The Centre for Women, Peace and Security, London School of Economics and Political Science

20 February 2017

Women Deliberators and Transitional Justice: What Kind of Voice?

Denisa Kostovicova (Department of Government, London School of Economics and Political Science) and Tom Paskhalis (Department of Methodology, London School of Economics and Political Science)

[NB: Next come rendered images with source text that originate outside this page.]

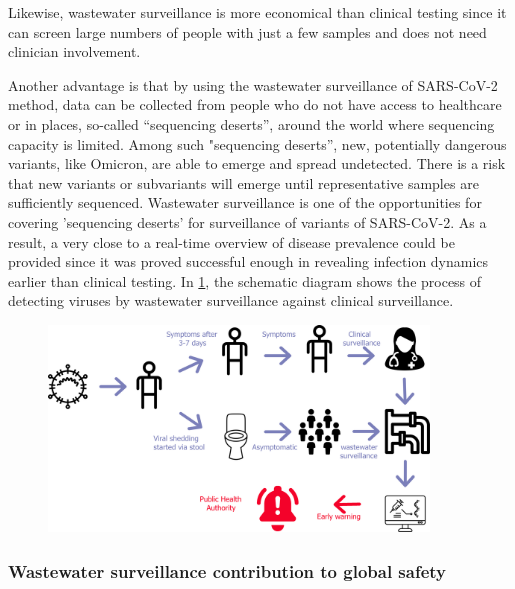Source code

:         Likewise, wastewater surveillance is more economical than clinical testing since it can screen large numbers of people with just a few samples and does not need clinician involvement.
        
        Another advantage is that by using the wastewater surveillance of SARS-CoV-2 method, data can be collected from people who do not have access to healthcare or in places, so-called “sequencing deserts”, around the world where sequencing capacity is limited. Among such "sequencing deserts'', new, potentially dangerous variants, like Omicron, are able to emerge and spread undetected. There is a risk that new variants or subvariants will emerge until representative samples are sufficiently sequenced. Wastewater surveillance is one of the opportunities for covering 'sequencing deserts' for surveillance of variants of SARS-CoV-2. As a result, a very close to a real-time overview of disease prevalence could be provided since it was proved \cite{zhang2021} successful enough in revealing infection dynamics earlier than clinical testing. In \cref{fig:intro:ww-process}, the schematic diagram shows the process of detecting viruses by wastewater surveillance against clinical surveillance. 
        \begin{figure}[ht!]
        	\centering
            \includegraphics[width=0.9\textwidth]{figures/intro/ww-process-v2.png}
            \label{fig:intro:ww-process}
        \end{figure}

        \subsubsection{Wastewater surveillance contribution to global safety}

This first exploratory paper, part of the LSE’s programme of research of the ‘Art and Reconciliation: Conflict, Culture and Community’ project, addressed the role of women in reconciliation. The recent turn in the scholarship on transitional justice that studies how states and societies engage with the legacy of mass atrocity has been to investigate the women’s perspective on post-conflict justice. This welcome development in the field is part of an effort to investigate a paradox: transitional justice measures do not necessarily deliver either justice or reconciliation, which are their key aims, and, by contrast, often entrench injustice. The gender perspective has shone the light on blind spots in this scholarship that result in highly gendered masculinized versions of post-conflict justice. This paper furthers the study of women’s voice in post-conflict justice processes, by overcoming the silence-voice dichotomy in theorising women’s contribution to peace-building. It brings together the scholarship of transitional justice and the theory of deliberative democracy. Scholars of deliberative democracy have also highlighted inequalities in women’s participation in deliberation, concerning both the conditions for deliberation and the frequency of women’s contributions. We argue that more can be gleaned about women’s contribution to transitional justice understanding the ‘kind’ of voice women have in these processes by investigating the women’s role in the RECOM, which is the unique regional civil society justice-seeking initiative in the Balkans. We combine quantitative content analysis and quantitative text analysis to answer the following questions: Can women deliberate as capably as men? Do they use more stories than men? Are their contributions more reconciliatory?